# Proper hand gun etiquette you vets can offer.



## ringingears (May 13, 2009)

One I noticed and thought was proper:
When somebody (that you assume to be proficient in handling a weapon) asks politely if they can hold your weapon (recently at a gun shop a guy asked me). Is it good etiquette to remove the mag and place the slide in the locked and open position? He double checked the chamber and I thought it was not necessary no biggy.
Obviously so that they feel safe in that you are not handing them a loaded weapon. 
Just a thought. any other tips from you guys would be good to hear. we pride ourselves on safety so NOBODY ever gets hurt.

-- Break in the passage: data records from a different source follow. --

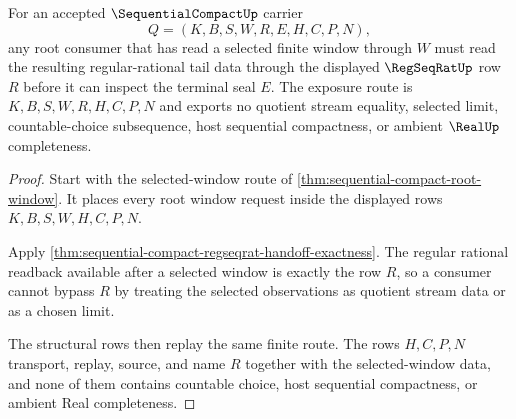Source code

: \begin{theorem}
\label{thm:sequential-compact-root-regseqrat-exposure}
For an accepted $\SequentialCompactUp$ carrier
$$
Q=(K,B,S,W,R,E,H,C,P,N),
$$
any root consumer that has read a selected finite window through $W$ must read the resulting regular-rational tail data through the displayed $\RegSeqRatUp$ row $R$ before it can inspect the terminal seal $E$. The exposure route is $K,B,S,W,R,H,C,P,N$ and exports no quotient stream equality, selected limit, countable-choice subsequence, host sequential compactness, or ambient $\RealUp$ completeness.
\end{theorem}
\begin{proof}
Start with the selected-window route of \autoref{thm:sequential-compact-root-window}. It places every root window request inside the displayed rows $K,B,S,W,H,C,P,N$.

Apply \autoref{thm:sequential-compact-regseqrat-handoff-exactness}. The regular rational readback available after a selected window is exactly the row $R$, so a consumer cannot bypass $R$ by treating the selected observations as quotient stream data or as a chosen limit.

The structural rows then replay the same finite route. The rows $H,C,P,N$ transport, replay, source, and name $R$ together with the selected-window data, and none of them contains countable choice, host sequential compactness, or ambient Real completeness.
\end{proof}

Thanks gentlemen and ladies.

PS. Of course handing a gun to somebody that's never even held one before I would assume you would show them literally how you are looking down the chamber to ensure you are passing them an unloaded firearm.


----------



## TOF (Sep 7, 2006)

Yes it is proper to remove the mag and lock the slide back on auto's. If it were a revolver you should open the cylinder if possible and do everything possible to assure the weapon is unloaded and let the recipient know it is. The recipient should then verify status for him/herself once it is in their hands.

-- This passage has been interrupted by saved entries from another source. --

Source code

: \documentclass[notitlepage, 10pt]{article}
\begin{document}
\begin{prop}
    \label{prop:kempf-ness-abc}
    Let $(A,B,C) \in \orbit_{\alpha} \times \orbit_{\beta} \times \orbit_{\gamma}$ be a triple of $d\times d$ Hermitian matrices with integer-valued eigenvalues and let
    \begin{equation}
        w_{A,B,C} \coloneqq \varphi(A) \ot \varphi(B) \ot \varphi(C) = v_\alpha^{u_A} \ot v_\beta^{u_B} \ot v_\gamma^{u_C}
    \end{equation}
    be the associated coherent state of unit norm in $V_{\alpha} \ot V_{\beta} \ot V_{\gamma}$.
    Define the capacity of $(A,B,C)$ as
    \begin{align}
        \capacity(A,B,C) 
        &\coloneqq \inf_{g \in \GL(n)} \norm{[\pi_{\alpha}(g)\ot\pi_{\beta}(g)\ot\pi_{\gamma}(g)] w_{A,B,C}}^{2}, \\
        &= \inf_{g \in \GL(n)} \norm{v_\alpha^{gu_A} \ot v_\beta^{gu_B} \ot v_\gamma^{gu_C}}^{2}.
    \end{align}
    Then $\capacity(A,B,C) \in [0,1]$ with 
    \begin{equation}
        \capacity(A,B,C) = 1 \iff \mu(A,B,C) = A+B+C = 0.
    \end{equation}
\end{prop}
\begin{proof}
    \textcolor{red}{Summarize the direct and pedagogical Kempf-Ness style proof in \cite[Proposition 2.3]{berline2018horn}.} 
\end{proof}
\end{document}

During this process/ritual do not allow the muzzle to point at any person. Typicaly it should be pointed up during the transfer. If you need to unload it be absolutely certain it is pointed in a safe direction. Preferably at something that can absorb a bullet without causing a ricochet. A tree will work if available if not something with comparable capability.

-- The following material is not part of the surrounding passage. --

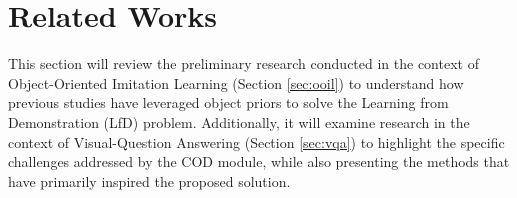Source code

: \section{Related Works}
\label{sec:cod_related_works}
This section will review the preliminary research conducted in the context of Object-Oriented Imitation Learning (Section \ref{sec:ooil}) to understand how previous studies have leveraged object priors to solve the Learning from Demonstration (LfD) problem. Additionally, it will examine research in the context of Visual-Question Answering (Section \ref{sec:vqa}) to highlight the specific challenges addressed by the COD module, while also presenting the methods that have primarily inspired the proposed solution.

If someone allows you to handle their gun you should not pull the trigger or otherwise operate it without first obtaining clear permission to do so.

Stay safe

tumbleweed


----------



## SaltyDog (Jan 1, 2009)

ringingears said:


> When somebody (that you assume to be proficient in handling a weapon
> .


Well there is one old saying that comes to mind ASSUME = Make an ASS out of U and ME. I never assume anything when it comes to handling a weapon.:mrgreen:



> Is it good etiquette to remove the mag and place the slide in the locked and open position? He double checked the chamber and I thought it was not necessary no biggy.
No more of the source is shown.